== What to produce ==
From the records below, transcribe exactly the lines that begin at the line with "Stock Market Simulation" and end at the line with "[优酷（无字幕）](http://v.youku.com/v_playlist/f4862914o1p23.html) |", both included.

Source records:
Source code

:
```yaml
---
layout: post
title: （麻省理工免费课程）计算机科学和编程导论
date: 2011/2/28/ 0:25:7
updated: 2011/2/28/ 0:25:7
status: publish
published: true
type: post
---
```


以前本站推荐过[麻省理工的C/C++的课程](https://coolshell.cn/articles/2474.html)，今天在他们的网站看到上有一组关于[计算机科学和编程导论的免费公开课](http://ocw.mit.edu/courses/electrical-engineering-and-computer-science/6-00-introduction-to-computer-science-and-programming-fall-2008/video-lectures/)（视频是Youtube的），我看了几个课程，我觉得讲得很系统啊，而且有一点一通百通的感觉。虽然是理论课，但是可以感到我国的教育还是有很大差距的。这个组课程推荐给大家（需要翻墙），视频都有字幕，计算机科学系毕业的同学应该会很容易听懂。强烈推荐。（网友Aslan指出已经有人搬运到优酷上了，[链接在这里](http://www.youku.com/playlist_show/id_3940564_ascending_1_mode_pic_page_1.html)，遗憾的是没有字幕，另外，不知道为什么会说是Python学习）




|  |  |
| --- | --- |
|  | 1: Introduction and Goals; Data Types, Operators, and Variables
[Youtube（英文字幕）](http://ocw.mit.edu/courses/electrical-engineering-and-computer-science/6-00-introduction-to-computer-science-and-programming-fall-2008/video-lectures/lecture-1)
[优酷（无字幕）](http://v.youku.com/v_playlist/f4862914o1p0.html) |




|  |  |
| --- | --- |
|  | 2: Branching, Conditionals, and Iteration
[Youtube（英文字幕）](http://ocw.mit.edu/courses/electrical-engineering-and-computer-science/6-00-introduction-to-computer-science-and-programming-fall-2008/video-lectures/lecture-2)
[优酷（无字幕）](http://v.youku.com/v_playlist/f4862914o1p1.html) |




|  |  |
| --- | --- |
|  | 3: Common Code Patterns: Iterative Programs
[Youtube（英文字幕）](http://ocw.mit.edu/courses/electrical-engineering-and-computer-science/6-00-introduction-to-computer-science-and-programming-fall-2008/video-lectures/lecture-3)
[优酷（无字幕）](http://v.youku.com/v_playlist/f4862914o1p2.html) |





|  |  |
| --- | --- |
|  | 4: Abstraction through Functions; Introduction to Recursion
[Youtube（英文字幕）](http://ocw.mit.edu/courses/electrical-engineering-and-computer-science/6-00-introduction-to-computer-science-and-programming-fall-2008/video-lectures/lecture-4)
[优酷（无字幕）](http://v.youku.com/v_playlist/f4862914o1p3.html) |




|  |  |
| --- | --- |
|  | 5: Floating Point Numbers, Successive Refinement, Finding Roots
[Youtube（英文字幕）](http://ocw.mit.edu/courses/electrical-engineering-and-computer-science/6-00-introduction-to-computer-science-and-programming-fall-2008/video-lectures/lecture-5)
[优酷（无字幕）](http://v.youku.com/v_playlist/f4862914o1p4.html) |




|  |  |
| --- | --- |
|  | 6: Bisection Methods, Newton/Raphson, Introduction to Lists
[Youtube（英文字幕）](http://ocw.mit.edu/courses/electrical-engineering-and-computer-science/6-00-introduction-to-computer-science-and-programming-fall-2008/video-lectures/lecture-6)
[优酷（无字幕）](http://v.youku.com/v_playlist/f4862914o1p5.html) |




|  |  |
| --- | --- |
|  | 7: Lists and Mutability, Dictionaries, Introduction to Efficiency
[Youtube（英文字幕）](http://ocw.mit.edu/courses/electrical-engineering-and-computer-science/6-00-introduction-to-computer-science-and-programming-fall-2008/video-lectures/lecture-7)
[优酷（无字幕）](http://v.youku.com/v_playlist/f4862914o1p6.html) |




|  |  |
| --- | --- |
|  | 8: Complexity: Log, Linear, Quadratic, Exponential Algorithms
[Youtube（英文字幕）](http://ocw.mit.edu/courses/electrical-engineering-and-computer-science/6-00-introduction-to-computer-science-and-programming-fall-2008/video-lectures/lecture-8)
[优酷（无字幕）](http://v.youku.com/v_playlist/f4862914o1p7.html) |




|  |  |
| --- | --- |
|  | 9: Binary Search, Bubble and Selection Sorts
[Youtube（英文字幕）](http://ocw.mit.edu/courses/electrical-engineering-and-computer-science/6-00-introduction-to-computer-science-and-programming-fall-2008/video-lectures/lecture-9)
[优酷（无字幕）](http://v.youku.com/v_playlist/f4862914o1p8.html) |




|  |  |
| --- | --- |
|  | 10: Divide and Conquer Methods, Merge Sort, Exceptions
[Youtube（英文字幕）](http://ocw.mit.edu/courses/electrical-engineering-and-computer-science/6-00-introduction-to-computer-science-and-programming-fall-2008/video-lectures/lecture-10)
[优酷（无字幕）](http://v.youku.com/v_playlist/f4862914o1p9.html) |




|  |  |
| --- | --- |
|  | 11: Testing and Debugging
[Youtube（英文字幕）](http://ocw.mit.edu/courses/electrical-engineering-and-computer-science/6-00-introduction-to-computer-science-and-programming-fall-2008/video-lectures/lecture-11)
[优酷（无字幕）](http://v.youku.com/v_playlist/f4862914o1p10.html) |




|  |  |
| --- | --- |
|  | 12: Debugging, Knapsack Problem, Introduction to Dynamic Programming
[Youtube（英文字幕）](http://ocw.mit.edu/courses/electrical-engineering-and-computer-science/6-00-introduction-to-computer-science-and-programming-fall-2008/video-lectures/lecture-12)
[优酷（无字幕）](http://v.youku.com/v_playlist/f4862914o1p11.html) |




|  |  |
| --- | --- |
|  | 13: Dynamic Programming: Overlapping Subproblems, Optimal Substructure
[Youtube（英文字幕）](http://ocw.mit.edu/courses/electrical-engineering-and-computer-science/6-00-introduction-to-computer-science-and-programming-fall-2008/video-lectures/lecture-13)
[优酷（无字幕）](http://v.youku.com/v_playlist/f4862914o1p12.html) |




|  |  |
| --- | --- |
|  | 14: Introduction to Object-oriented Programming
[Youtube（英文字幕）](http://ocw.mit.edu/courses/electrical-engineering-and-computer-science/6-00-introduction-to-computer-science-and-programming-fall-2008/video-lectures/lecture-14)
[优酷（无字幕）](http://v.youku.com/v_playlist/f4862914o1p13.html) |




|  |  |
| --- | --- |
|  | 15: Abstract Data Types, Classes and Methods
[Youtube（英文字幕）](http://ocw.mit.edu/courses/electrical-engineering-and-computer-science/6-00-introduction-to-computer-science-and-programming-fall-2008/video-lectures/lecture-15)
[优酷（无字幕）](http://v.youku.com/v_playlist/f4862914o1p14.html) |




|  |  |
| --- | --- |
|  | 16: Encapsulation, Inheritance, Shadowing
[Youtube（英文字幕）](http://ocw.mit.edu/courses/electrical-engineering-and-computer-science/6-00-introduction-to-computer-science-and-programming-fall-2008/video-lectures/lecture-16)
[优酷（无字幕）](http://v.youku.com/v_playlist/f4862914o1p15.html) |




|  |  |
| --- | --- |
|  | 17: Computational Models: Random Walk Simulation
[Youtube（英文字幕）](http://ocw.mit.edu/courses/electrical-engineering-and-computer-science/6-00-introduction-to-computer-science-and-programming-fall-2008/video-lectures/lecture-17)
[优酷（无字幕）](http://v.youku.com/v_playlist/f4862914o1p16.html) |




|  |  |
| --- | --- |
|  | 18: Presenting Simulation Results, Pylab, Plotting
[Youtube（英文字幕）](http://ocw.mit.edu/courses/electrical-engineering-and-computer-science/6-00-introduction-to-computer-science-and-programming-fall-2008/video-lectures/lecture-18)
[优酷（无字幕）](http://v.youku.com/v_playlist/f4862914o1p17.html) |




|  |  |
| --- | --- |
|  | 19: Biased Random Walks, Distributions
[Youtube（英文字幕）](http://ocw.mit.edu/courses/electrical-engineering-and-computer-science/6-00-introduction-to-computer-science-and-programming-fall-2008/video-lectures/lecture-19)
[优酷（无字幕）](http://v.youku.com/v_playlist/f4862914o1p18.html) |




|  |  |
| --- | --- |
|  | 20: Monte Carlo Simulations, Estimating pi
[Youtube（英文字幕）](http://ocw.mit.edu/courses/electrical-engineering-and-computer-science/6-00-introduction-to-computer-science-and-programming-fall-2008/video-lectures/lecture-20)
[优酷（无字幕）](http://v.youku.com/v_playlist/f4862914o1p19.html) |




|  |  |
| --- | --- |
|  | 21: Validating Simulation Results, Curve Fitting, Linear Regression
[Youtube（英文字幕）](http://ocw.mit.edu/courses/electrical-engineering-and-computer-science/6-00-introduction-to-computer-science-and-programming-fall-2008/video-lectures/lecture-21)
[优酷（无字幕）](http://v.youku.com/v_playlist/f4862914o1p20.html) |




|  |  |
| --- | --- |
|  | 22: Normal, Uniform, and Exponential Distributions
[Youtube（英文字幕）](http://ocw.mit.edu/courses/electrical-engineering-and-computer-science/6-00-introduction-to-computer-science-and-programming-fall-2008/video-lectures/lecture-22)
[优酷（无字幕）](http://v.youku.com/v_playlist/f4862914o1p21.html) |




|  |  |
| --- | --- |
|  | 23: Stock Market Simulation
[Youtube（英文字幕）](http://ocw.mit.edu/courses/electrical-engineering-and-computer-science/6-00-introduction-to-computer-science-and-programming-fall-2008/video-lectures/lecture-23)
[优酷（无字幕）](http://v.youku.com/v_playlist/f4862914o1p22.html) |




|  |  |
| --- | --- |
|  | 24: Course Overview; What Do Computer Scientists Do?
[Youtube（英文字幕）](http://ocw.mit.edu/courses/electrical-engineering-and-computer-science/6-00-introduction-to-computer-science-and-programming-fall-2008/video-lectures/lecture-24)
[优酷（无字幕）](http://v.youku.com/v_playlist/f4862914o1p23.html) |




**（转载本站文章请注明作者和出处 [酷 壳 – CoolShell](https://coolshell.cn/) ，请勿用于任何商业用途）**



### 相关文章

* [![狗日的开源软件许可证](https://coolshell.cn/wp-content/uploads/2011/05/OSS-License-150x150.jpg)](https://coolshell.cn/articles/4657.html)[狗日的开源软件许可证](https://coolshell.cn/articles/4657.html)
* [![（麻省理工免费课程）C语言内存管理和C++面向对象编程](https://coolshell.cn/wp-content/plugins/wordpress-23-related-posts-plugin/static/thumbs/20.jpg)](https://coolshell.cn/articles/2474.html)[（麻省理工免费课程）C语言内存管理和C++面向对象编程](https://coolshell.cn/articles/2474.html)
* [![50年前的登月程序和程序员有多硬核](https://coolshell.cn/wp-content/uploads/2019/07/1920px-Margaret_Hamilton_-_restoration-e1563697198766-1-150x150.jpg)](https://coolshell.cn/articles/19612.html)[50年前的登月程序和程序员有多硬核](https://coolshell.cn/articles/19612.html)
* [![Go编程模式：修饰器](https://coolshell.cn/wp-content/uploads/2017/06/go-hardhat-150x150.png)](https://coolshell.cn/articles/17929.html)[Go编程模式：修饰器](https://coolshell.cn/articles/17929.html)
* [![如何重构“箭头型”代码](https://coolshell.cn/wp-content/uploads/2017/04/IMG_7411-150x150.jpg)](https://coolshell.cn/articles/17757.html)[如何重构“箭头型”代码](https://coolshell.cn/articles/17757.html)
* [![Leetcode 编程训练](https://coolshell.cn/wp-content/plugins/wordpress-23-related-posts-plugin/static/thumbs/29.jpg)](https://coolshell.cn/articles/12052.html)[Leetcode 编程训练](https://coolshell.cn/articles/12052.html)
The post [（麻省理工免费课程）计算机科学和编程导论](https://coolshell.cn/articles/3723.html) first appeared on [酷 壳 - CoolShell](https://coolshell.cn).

== Result for this exercise ==
|  | 23: Stock Market Simulation
[Youtube（英文字幕）](http://ocw.mit.edu/courses/electrical-engineering-and-computer-science/6-00-introduction-to-computer-science-and-programming-fall-2008/video-lectures/lecture-23)
[优酷（无字幕）](http://v.youku.com/v_playlist/f4862914o1p22.html) |




|  |  |
| --- | --- |
|  | 24: Course Overview; What Do Computer Scientists Do?
[Youtube（英文字幕）](http://ocw.mit.edu/courses/electrical-engineering-and-computer-science/6-00-introduction-to-computer-science-and-programming-fall-2008/video-lectures/lecture-24)
[优酷（无字幕）](http://v.youku.com/v_playlist/f4862914o1p23.html) |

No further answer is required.